### Your objective
Find the line with "- Tema: [Kitty](https://github.com/catppuccin/kitty)" in the records below. Copy it and every line after it, up to and including the line with "- 🟢 [Bottles](https://flathub.org/apps/com.usebottles.bottles)".

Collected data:
◆ ◆ ◆
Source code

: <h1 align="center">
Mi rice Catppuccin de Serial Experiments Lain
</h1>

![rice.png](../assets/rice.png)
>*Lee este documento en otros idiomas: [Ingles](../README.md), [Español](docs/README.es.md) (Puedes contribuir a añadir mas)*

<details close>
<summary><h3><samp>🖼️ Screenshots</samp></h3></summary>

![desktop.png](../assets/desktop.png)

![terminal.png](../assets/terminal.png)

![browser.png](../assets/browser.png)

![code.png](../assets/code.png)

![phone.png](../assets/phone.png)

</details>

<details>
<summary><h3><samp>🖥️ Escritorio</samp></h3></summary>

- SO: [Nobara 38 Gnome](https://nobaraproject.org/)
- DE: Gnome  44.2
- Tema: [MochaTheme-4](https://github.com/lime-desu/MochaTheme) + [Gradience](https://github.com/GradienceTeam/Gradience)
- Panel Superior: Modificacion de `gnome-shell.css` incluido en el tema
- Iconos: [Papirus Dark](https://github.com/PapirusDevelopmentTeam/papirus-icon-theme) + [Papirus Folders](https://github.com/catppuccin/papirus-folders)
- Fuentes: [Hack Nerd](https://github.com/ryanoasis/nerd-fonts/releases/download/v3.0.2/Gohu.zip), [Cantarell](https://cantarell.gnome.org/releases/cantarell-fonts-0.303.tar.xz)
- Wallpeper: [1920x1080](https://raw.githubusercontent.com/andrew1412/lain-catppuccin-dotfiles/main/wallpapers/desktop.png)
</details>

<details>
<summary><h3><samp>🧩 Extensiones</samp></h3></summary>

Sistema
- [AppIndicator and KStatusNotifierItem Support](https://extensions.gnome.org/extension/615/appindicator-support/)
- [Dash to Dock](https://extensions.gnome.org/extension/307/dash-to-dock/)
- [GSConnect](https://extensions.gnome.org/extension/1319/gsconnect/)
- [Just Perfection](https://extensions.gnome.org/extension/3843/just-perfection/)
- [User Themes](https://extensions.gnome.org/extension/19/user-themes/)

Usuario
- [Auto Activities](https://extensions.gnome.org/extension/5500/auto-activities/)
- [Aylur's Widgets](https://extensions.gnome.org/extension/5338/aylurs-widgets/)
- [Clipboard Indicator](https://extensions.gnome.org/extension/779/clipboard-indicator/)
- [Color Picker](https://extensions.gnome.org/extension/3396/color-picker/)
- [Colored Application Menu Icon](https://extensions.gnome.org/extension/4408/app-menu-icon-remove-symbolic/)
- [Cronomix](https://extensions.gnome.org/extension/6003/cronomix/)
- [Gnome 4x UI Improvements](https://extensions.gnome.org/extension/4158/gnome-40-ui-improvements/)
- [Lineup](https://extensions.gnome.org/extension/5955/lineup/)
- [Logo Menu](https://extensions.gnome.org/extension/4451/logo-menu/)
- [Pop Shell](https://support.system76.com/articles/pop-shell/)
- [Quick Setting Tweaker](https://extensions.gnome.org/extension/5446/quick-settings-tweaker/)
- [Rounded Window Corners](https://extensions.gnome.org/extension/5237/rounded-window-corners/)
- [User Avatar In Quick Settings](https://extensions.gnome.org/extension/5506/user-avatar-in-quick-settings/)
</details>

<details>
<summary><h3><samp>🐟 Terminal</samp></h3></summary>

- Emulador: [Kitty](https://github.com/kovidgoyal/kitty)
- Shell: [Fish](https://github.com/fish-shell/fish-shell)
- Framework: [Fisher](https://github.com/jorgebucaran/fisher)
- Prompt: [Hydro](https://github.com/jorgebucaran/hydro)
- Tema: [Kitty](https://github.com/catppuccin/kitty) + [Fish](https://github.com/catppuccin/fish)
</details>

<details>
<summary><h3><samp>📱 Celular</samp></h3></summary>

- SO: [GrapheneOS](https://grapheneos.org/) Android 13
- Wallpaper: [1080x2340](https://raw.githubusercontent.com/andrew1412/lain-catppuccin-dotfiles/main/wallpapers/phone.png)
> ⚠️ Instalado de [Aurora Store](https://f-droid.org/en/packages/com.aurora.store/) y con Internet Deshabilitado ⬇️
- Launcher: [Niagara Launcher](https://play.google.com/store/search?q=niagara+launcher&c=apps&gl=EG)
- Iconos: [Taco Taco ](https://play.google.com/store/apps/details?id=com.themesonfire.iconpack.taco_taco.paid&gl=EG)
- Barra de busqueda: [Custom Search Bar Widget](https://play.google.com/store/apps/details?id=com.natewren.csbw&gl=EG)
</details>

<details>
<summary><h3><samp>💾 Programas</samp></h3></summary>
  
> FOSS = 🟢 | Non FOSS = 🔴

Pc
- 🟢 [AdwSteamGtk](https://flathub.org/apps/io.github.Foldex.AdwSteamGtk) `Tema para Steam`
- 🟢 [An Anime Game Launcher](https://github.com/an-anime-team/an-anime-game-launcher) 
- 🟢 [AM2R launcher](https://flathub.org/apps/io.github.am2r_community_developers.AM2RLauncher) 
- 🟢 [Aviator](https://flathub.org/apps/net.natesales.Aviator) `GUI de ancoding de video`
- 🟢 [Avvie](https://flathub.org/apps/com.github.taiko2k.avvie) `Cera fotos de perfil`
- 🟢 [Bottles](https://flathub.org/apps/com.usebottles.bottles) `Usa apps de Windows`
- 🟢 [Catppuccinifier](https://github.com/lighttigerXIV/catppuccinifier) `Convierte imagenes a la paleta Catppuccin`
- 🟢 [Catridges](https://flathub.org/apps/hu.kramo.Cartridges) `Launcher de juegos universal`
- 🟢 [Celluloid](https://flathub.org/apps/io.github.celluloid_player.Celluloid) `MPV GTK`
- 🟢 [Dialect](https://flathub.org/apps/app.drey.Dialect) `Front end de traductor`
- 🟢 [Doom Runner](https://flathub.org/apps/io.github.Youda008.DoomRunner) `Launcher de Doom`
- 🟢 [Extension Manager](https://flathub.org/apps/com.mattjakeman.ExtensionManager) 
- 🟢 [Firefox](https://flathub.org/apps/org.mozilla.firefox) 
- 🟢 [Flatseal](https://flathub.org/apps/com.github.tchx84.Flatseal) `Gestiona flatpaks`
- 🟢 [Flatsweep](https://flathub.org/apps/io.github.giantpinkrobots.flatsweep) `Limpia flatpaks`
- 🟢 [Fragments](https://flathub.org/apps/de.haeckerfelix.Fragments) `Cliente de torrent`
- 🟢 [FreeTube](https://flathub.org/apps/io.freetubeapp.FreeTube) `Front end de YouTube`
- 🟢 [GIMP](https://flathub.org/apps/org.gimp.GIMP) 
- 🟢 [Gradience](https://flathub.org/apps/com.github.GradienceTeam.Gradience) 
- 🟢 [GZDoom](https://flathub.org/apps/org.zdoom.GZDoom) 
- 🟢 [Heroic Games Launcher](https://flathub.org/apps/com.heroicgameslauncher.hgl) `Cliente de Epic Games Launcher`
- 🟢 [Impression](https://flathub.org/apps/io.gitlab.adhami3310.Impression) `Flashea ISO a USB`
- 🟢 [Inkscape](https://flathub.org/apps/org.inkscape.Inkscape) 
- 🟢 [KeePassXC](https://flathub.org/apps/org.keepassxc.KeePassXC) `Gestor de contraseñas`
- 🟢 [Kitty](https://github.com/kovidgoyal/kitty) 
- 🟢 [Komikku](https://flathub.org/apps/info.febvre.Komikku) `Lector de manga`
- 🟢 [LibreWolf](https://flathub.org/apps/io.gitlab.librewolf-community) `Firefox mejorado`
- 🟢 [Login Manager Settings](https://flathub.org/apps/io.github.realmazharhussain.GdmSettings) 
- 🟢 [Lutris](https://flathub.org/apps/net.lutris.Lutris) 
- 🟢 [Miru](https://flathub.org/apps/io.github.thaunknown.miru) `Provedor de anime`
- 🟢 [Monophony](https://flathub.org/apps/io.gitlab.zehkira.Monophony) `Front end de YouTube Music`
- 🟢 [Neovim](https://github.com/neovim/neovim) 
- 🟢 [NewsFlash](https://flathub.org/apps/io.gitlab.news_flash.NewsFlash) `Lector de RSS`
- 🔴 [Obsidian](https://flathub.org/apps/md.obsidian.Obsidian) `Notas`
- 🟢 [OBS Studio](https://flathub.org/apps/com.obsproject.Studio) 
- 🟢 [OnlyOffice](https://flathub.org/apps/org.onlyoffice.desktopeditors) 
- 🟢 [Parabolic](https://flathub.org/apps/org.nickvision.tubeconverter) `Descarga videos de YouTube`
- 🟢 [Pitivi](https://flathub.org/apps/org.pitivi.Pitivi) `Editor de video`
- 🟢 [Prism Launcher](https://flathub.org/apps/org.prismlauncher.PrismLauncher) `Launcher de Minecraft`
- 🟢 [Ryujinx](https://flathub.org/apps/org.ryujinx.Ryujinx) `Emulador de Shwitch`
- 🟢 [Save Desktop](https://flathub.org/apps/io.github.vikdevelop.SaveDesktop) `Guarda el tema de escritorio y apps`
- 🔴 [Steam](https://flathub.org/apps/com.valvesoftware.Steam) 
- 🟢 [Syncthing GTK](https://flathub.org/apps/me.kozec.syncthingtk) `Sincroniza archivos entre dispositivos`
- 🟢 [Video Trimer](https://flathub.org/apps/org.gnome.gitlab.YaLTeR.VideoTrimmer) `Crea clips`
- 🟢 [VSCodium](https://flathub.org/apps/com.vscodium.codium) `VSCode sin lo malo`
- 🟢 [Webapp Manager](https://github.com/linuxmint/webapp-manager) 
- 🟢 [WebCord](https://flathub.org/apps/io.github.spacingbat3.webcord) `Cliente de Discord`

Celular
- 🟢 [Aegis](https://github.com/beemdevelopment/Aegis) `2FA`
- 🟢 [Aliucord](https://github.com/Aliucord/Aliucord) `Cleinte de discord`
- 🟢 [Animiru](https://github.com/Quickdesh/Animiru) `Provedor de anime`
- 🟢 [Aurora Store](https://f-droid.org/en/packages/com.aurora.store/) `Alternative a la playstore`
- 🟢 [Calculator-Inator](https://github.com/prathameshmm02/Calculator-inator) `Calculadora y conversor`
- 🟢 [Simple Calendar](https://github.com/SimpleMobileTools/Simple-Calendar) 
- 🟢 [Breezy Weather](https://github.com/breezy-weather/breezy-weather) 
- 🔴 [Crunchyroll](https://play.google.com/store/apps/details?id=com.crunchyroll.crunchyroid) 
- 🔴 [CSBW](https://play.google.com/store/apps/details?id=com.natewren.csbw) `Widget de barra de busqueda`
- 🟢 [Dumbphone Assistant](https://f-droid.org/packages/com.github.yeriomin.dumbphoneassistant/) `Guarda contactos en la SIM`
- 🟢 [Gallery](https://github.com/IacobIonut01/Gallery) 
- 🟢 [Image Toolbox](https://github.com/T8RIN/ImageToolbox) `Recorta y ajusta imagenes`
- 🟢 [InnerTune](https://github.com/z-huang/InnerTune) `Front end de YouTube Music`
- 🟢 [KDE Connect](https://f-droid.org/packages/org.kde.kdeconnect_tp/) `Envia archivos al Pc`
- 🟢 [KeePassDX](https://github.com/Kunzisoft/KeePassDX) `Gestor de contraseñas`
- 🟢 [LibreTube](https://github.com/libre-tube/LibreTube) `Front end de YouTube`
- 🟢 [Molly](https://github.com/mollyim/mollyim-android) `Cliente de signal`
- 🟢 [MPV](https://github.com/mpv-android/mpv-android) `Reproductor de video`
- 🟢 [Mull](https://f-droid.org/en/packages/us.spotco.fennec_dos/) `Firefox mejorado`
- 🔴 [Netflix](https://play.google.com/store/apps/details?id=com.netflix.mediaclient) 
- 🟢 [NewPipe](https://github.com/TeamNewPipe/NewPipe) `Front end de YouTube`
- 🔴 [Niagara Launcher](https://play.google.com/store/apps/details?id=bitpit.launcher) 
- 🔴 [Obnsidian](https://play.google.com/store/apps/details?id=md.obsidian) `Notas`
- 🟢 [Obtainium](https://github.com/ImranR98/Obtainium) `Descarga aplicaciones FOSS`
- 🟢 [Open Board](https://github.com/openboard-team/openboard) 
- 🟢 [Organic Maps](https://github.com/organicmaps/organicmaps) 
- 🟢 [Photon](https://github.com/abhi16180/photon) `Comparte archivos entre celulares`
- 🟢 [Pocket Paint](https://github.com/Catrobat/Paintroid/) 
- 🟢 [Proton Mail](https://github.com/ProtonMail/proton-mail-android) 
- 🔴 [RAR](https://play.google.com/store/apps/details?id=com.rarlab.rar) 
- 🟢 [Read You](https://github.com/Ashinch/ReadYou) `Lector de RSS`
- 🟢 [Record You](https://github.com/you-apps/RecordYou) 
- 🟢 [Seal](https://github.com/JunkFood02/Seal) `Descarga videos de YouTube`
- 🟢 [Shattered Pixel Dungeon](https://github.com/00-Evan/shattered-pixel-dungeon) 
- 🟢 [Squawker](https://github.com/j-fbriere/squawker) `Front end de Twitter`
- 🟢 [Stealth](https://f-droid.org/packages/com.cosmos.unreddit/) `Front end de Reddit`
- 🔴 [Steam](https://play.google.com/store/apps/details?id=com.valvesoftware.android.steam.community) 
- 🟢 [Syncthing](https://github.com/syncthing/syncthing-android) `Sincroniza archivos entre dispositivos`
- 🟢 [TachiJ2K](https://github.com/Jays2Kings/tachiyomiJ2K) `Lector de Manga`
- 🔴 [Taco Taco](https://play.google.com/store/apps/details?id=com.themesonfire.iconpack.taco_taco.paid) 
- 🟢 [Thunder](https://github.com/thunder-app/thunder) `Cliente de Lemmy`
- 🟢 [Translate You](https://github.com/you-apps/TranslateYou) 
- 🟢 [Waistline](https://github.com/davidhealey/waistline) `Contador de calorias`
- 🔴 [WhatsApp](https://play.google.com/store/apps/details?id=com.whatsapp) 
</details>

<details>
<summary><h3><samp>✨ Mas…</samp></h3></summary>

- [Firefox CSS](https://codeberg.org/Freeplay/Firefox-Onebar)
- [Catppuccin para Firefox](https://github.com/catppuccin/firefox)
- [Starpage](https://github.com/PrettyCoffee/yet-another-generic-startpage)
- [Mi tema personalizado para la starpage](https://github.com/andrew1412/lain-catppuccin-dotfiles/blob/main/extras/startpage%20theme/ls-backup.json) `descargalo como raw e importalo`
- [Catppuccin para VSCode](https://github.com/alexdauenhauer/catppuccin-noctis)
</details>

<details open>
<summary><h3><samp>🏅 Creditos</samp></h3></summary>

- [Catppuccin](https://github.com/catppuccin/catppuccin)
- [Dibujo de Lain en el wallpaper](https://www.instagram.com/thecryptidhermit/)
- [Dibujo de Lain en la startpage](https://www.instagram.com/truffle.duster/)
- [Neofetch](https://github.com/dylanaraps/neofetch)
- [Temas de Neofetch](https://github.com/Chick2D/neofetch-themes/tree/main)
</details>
◆ ◆ ◆
### Response box
- Tema: [Kitty](https://github.com/catppuccin/kitty) + [Fish](https://github.com/catppuccin/fish)
</details>

<details>
<summary><h3><samp>📱 Celular</samp></h3></summary>

- SO: [GrapheneOS](https://grapheneos.org/) Android 13
- Wallpaper: [1080x2340](https://raw.githubusercontent.com/andrew1412/lain-catppuccin-dotfiles/main/wallpapers/phone.png)
> ⚠️ Instalado de [Aurora Store](https://f-droid.org/en/packages/com.aurora.store/) y con Internet Deshabilitado ⬇️
- Launcher: [Niagara Launcher](https://play.google.com/store/search?q=niagara+launcher&c=apps&gl=EG)
- Iconos: [Taco Taco ](https://play.google.com/store/apps/details?id=com.themesonfire.iconpack.taco_taco.paid&gl=EG)
- Barra de busqueda: [Custom Search Bar Widget](https://play.google.com/store/apps/details?id=com.natewren.csbw&gl=EG)
</details>

<details>
<summary><h3><samp>💾 Programas</samp></h3></summary>
  
> FOSS = 🟢 | Non FOSS = 🔴

Pc
- 🟢 [AdwSteamGtk](https://flathub.org/apps/io.github.Foldex.AdwSteamGtk) `Tema para Steam`
- 🟢 [An Anime Game Launcher](https://github.com/an-anime-team/an-anime-game-launcher) 
- 🟢 [AM2R launcher](https://flathub.org/apps/io.github.am2r_community_developers.AM2RLauncher) 
- 🟢 [Aviator](https://flathub.org/apps/net.natesales.Aviator) `GUI de ancoding de video`
- 🟢 [Avvie](https://flathub.org/apps/com.github.taiko2k.avvie) `Cera fotos de perfil`
- 🟢 [Bottles](https://flathub.org/apps/com.usebottles.bottles) `Usa apps de Windows`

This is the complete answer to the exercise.